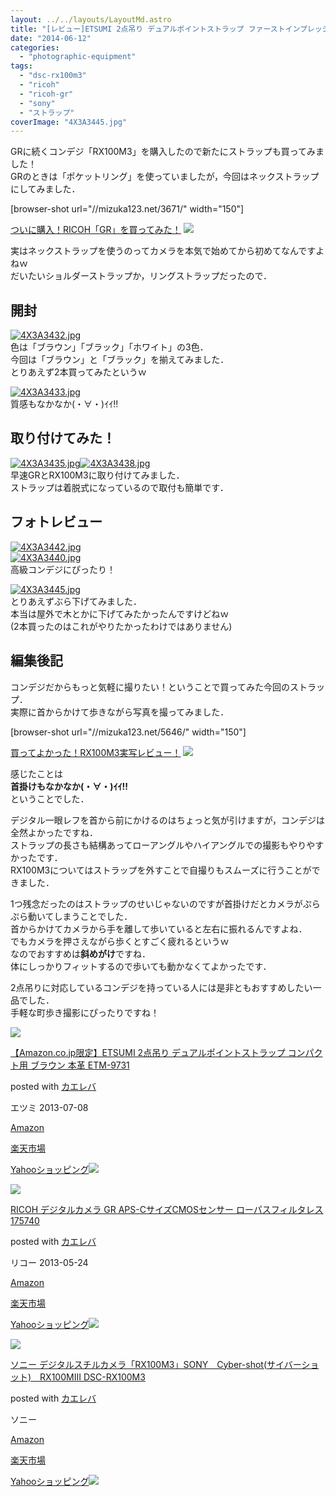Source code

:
 ```yaml
---
layout: ../../layouts/LayoutMd.astro
title: "[レビュー]ETSUMI 2点吊り デュアルポイントストラップ ファーストインプレッション"
date: "2014-06-12"
categories: 
  - "photographic-equipment"
tags: 
  - "dsc-rx100m3"
  - "ricoh"
  - "ricoh-gr"
  - "sony"
  - "ストラップ"
coverImage: "4X3A3445.jpg"
---
```


GRに続くコンデジ「RX100M3」を購入したので新たにストラップも買ってみました！  
GRのときは「ポケットリング」を使っていましたが，今回はネックストラップにしてみました．

\[browser-shot url="//mizuka123.net/3671/" width="150"\]

[ついに購入！RICOH「GR」を買ってみた！](//mizuka123.net/3671/) [![](http://b.hatena.ne.jp/entry/image///mizuka123.net/3671/)](http://b.hatena.ne.jp/entry///mizuka123.net/3671/)

実はネックストラップを使うのってカメラを本気で始めてから初めてなんですよねｗ  
だいたいショルダーストラップか，リングストラップだったので．

## 開封

[![4X3A3432.jpg](images/14369368124_d6a290c935_b.jpg)](http://www.flickr.com/photos/67522130@N08/14369368124/ "4X3A3432.jpg")  
色は「ブラウン」「ブラック」「ホワイト」の3色．  
今回は「ブラウン」と「ブラック」を揃えてみました．  
とりあえず2本買ってみたというｗ

[![4X3A3433.jpg](images/14183831787_eddf0a89cb_b.jpg)](http://www.flickr.com/photos/67522130@N08/14183831787/ "4X3A3433.jpg")  
質感もなかなか(・∀・)ｲｲ!!

## 取り付けてみた！

[![4X3A3435.jpg](images/14183652479_6ed9fd49d5_b.jpg)](http://www.flickr.com/photos/67522130@N08/14183652479/ "4X3A3435.jpg")[![4X3A3438.jpg](images/14183653639_785cdd5127_b.jpg)](http://www.flickr.com/photos/67522130@N08/14183653639/ "4X3A3438.jpg")  
早速GRとRX100M3に取り付けてみました．  
ストラップは着脱式になっているので取付も簡単です．

## フォトレビュー

[![4X3A3442.jpg](images/14347194486_554aa0162c_b.jpg)](http://www.flickr.com/photos/67522130@N08/14347194486/ "4X3A3442.jpg")  
[![4X3A3440.jpg](images/14183717800_bee63cd5bc_b.jpg)](http://www.flickr.com/photos/67522130@N08/14183717800/ "4X3A3440.jpg")  
高級コンデジにぴったり！

[![4X3A3445.jpg](images/14183719590_30a0e6b05d_b.jpg)](http://www.flickr.com/photos/67522130@N08/14183719590/ "4X3A3445.jpg")  
とりあえずぶら下げてみました．  
本当は屋外で木とかに下げてみたかったんですけどねｗ  
(2本買ったのはこれがやりたかったわけではありません)

## 編集後記

コンデジだからもっと気軽に撮りたい！ということで買ってみた今回のストラップ．  
実際に首からかけて歩きながら写真を撮ってみました．

\[browser-shot url="//mizuka123.net/5646/" width="150"\]

[買ってよかった！RX100M3実写レビュー！](//mizuka123.net/5646/) [![](http://b.hatena.ne.jp/entry/image///mizuka123.net/5646/)](http://b.hatena.ne.jp/entry///mizuka123.net/5646/)

感じたことは  
**首掛けもなかなか(・∀・)ｲｲ!!**  
ということでした．

デジタル一眼レフを首から前にかけるのはちょっと気が引けますが，コンデジは全然よかったですね．  
ストラップの長さも結構あってローアングルやハイアングルでの撮影もやりやすかったです．  
RX100M3についてはストラップを外すことで自撮りもスムーズに行うことができました．

1つ残念だったのはストラップのせいじゃないのですが首掛けだとカメラがぷらぷら動いてしまうことでした．  
首からかけてカメラから手を離して歩いていると左右に振れるんですよね．  
でもカメラを押さえながら歩くとすごく疲れるというｗ  
なのでおすすめは**斜めがけ**ですね．  
体にしっかりフィットするので歩いても動かなくてよかったです．

2点吊りに対応しているコンデジを持っている人には是非ともおすすめしたい一品でした．  
手軽な町歩き撮影にぴったりですね！

[![](images/417T5atTLkL._SL160_.jpg)](https://www.amazon.co.jp/exec/obidos/ASIN/B00DYNYR0O/mizuka123-22/ref=nosim/)

[【Amazon.co.jp限定】ETSUMI 2点吊り デュアルポイントストラップ コンパクト用 ブラウン 本革 ETM-9731](https://www.amazon.co.jp/exec/obidos/ASIN/B00DYNYR0O/mizuka123-22/ref=nosim/)

posted with [カエレバ](http://kaereba.com)

エツミ 2013-07-08

[Amazon](http://www.amazon.co.jp/gp/search?keywords=%81yAmazon.co.jp%8C%C0%92%E8%81zETSUMI%202%93_%92%DD%82%E8%20%83f%83%85%83A%83%8B%83%7C%83C%83%93%83g%83X%83g%83%89%83b%83v%20%83R%83%93%83p%83N%83g%97p%20%83u%83%89%83E%83%93%20%96%7B%8Av%20ETM-9731&__mk_ja_JP=%83J%83%5E%83J%83i&tag=mizuka123-22 "アマゾン")

[楽天市場](http://hb.afl.rakuten.co.jp/hgc/032b53ee.4b34c5ee.0f4a541e.f440145e/?pc=http%3A%2F%2Fsearch.rakuten.co.jp%2Fsearch%2Fmall%2F%25E3%2580%2590Amazon.co.jp%25E9%2599%2590%25E5%25AE%259A%25E3%2580%2591ETSUMI%25202%25E7%2582%25B9%25E5%2590%258A%25E3%2582%258A%2520%25E3%2583%2587%25E3%2583%25A5%25E3%2582%25A2%25E3%2583%25AB%25E3%2583%259D%25E3%2582%25A4%25E3%2583%25B3%25E3%2583%2588%25E3%2582%25B9%25E3%2583%2588%25E3%2583%25A9%25E3%2583%2583%25E3%2583%2597%2520%25E3%2582%25B3%25E3%2583%25B3%25E3%2583%2591%25E3%2582%25AF%25E3%2583%2588%25E7%2594%25A8%2520%25E3%2583%2596%25E3%2583%25A9%25E3%2582%25A6%25E3%2583%25B3%2520%25E6%259C%25AC%25E9%259D%25A9%2520ETM-9731%2F-%2Ff.1-p.1-s.1-sf.0-st.A-v.2%3Fx%3D0%26scid%3Daf_ich_link_urltxt%26m%3Dhttp%3A%2F%2Fm.rakuten.co.jp%2F "楽天市場")

[Yahooショッピング![](//ad.jp.ap.valuecommerce.com/servlet/gifbanner?sid=3066752&pid=881990642)](//ck.jp.ap.valuecommerce.com/servlet/referral?sid=3066752&pid=881990642&vc_url=http%3A%2F%2Fshopping.search.yahoo.co.jp%2Fsearch%3FuIv%3Don%26ei%3DUTF-8%26tab_ex%3Dcommerce%26slider%3D0%26va%3D%25E3%2580%2590Amazon.co.jp%25E9%2599%2590%25E5%25AE%259A%25E3%2580%2591ETSUMI%25202%25E7%2582%25B9%25E5%2590%258A%25E3%2582%258A%2520%25E3%2583%2587%25E3%2583%25A5%25E3%2582%25A2%25E3%2583%25AB%25E3%2583%259D%25E3%2582%25A4%25E3%2583%25B3%25E3%2583%2588%25E3%2582%25B9%25E3%2583%2588%25E3%2583%25A9%25E3%2583%2583%25E3%2583%2597%2520%25E3%2582%25B3%25E3%2583%25B3%25E3%2583%2591%25E3%2582%25AF%25E3%2583%2588%25E7%2594%25A8%2520%25E3%2583%2596%25E3%2583%25A9%25E3%2582%25A6%25E3%2583%25B3%2520%25E6%259C%25AC%25E9%259D%25A9%2520ETM-9731 "Yahooショッピング")

[![](images/51l2yAOyf1L._SL160_.jpg)](https://www.amazon.co.jp/exec/obidos/ASIN/B00CE2V2VI/mizuka123-22/ref=nosim/)

[RICOH デジタルカメラ GR APS-CサイズCMOSセンサー ローパスフィルタレス 175740](https://www.amazon.co.jp/exec/obidos/ASIN/B00CE2V2VI/mizuka123-22/ref=nosim/)

posted with [カエレバ](http://kaereba.com)

リコー 2013-05-24

[Amazon](http://www.amazon.co.jp/gp/search?keywords=RICOH%20%83f%83W%83%5E%83%8B%83J%83%81%83%89%20GR%20APS-C%83T%83C%83YCMOS%83Z%83%93%83T%81%5B%20%83%8D%81%5B%83p%83X%83t%83B%83%8B%83%5E%83%8C%83X%20175740&__mk_ja_JP=%83J%83%5E%83J%83i&tag=mizuka123-22 "アマゾン")

[楽天市場](http://hb.afl.rakuten.co.jp/hgc/032b53ee.4b34c5ee.0f4a541e.f440145e/?pc=http%3A%2F%2Fsearch.rakuten.co.jp%2Fsearch%2Fmall%2FRICOH%2520%25E3%2583%2587%25E3%2582%25B8%25E3%2582%25BF%25E3%2583%25AB%25E3%2582%25AB%25E3%2583%25A1%25E3%2583%25A9%2520GR%2520APS-C%25E3%2582%25B5%25E3%2582%25A4%25E3%2582%25BACMOS%25E3%2582%25BB%25E3%2583%25B3%25E3%2582%25B5%25E3%2583%25BC%2520%25E3%2583%25AD%25E3%2583%25BC%25E3%2583%2591%25E3%2582%25B9%25E3%2583%2595%25E3%2582%25A3%25E3%2583%25AB%25E3%2582%25BF%25E3%2583%25AC%25E3%2582%25B9%2520175740%2F-%2Ff.1-p.1-s.1-sf.0-st.A-v.2%3Fx%3D0%26scid%3Daf_ich_link_urltxt%26m%3Dhttp%3A%2F%2Fm.rakuten.co.jp%2F "楽天市場")

[Yahooショッピング![](//ad.jp.ap.valuecommerce.com/servlet/gifbanner?sid=3066752&pid=881990642)](//ck.jp.ap.valuecommerce.com/servlet/referral?sid=3066752&pid=881990642&vc_url=http%3A%2F%2Fshopping.search.yahoo.co.jp%2Fsearch%3FuIv%3Don%26ei%3DUTF-8%26tab_ex%3Dcommerce%26slider%3D0%26va%3DRICOH%2520%25E3%2583%2587%25E3%2582%25B8%25E3%2582%25BF%25E3%2583%25AB%25E3%2582%25AB%25E3%2583%25A1%25E3%2583%25A9%2520GR%2520APS-C%25E3%2582%25B5%25E3%2582%25A4%25E3%2582%25BACMOS%25E3%2582%25BB%25E3%2583%25B3%25E3%2582%25B5%25E3%2583%25BC%2520%25E3%2583%25AD%25E3%2583%25BC%25E3%2583%2591%25E3%2582%25B9%25E3%2583%2595%25E3%2582%25A3%25E3%2583%25AB%25E3%2582%25BF%25E3%2583%25AC%25E3%2582%25B9%2520175740 "Yahooショッピング")

[![](images/31WS35Hj9oL._SL160_.jpg)](https://www.amazon.co.jp/exec/obidos/ASIN/B00KD43UTQ/mizuka123-22/ref=nosim/)

[ソニー デジタルスチルカメラ「RX100M3」SONY　Cyber-shot(サイバーショット)　RX100MIII DSC-RX100M3](https://www.amazon.co.jp/exec/obidos/ASIN/B00KD43UTQ/mizuka123-22/ref=nosim/)

posted with [カエレバ](http://kaereba.com)

ソニー

[Amazon](http://www.amazon.co.jp/gp/search?keywords=%83%5C%83j%81%5B%20%83f%83W%83%5E%83%8B%83X%83%60%83%8B%83J%83%81%83%89%81uRX100M3%81vSONY%81%40Cyber-shot%28%83T%83C%83o%81%5B%83V%83%87%83b%83g%29%81%40RX100MIII%20DSC-RX100M3&__mk_ja_JP=%83J%83%5E%83J%83i&tag=mizuka123-22 "アマゾン")

[楽天市場](http://hb.afl.rakuten.co.jp/hgc/032b53ee.4b34c5ee.0f4a541e.f440145e/?pc=http%3A%2F%2Fsearch.rakuten.co.jp%2Fsearch%2Fmall%2F%25E3%2582%25BD%25E3%2583%258B%25E3%2583%25BC%2520%25E3%2583%2587%25E3%2582%25B8%25E3%2582%25BF%25E3%2583%25AB%25E3%2582%25B9%25E3%2583%2581%25E3%2583%25AB%25E3%2582%25AB%25E3%2583%25A1%25E3%2583%25A9%25E3%2580%258CRX100M3%25E3%2580%258DSONY%25E3%2580%2580Cyber-shot%2528%25E3%2582%25B5%25E3%2582%25A4%25E3%2583%2590%25E3%2583%25BC%25E3%2582%25B7%25E3%2583%25A7%25E3%2583%2583%25E3%2583%2588%2529%25E3%2580%2580RX100MIII%2520DSC-RX100M3%2F-%2Ff.1-p.1-s.1-sf.0-st.A-v.2%3Fx%3D0%26scid%3Daf_ich_link_urltxt%26m%3Dhttp%3A%2F%2Fm.rakuten.co.jp%2F "楽天市場")

[Yahooショッピング![](//ad.jp.ap.valuecommerce.com/servlet/gifbanner?sid=3066752&pid=881990642)](//ck.jp.ap.valuecommerce.com/servlet/referral?sid=3066752&pid=881990642&vc_url=http%3A%2F%2Fshopping.search.yahoo.co.jp%2Fsearch%3FuIv%3Don%26ei%3DUTF-8%26tab_ex%3Dcommerce%26slider%3D0%26va%3D%25E3%2582%25BD%25E3%2583%258B%25E3%2583%25BC%2520%25E3%2583%2587%25E3%2582%25B8%25E3%2582%25BF%25E3%2583%25AB%25E3%2582%25B9%25E3%2583%2581%25E3%2583%25AB%25E3%2582%25AB%25E3%2583%25A1%25E3%2583%25A9%25E3%2580%258CRX100M3%25E3%2580%258DSONY%25E3%2580%2580Cyber-shot%2528%25E3%2582%25B5%25E3%2582%25A4%25E3%2583%2590%25E3%2583%25BC%25E3%2582%25B7%25E3%2583%25A7%25E3%2583%2583%25E3%2583%2588%2529%25E3%2580%2580RX100MIII%2520DSC-RX100M3 "Yahooショッピング")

## ABOUT THIS EXERCISE:
Take the lines from the first line of the entries through the line with "とりあえず2本買ってみたというｗ", inclusive, and give them again exactly, minus any pictures.

## YOUR RESPONSE:
Source code

:
 ```yaml
---
layout: ../../layouts/LayoutMd.astro
title: "[レビュー]ETSUMI 2点吊り デュアルポイントストラップ ファーストインプレッション"
date: "2014-06-12"
categories: 
  - "photographic-equipment"
tags: 
  - "dsc-rx100m3"
  - "ricoh"
  - "ricoh-gr"
  - "sony"
  - "ストラップ"
coverImage: "4X3A3445.jpg"
---
```


GRに続くコンデジ「RX100M3」を購入したので新たにストラップも買ってみました！  
GRのときは「ポケットリング」を使っていましたが，今回はネックストラップにしてみました．

\[browser-shot url="//mizuka123.net/3671/" width="150"\]

[ついに購入！RICOH「GR」を買ってみた！](//mizuka123.net/3671/) [![](http://b.hatena.ne.jp/entry/image///mizuka123.net/3671/)](http://b.hatena.ne.jp/entry///mizuka123.net/3671/)

実はネックストラップを使うのってカメラを本気で始めてから初めてなんですよねｗ  
だいたいショルダーストラップか，リングストラップだったので．

## 開封

[![4X3A3432.jpg](images/14369368124_d6a290c935_b.jpg)](http://www.flickr.com/photos/67522130@N08/14369368124/ "4X3A3432.jpg")  
色は「ブラウン」「ブラック」「ホワイト」の3色．  
今回は「ブラウン」と「ブラック」を揃えてみました．  
とりあえず2本買ってみたというｗ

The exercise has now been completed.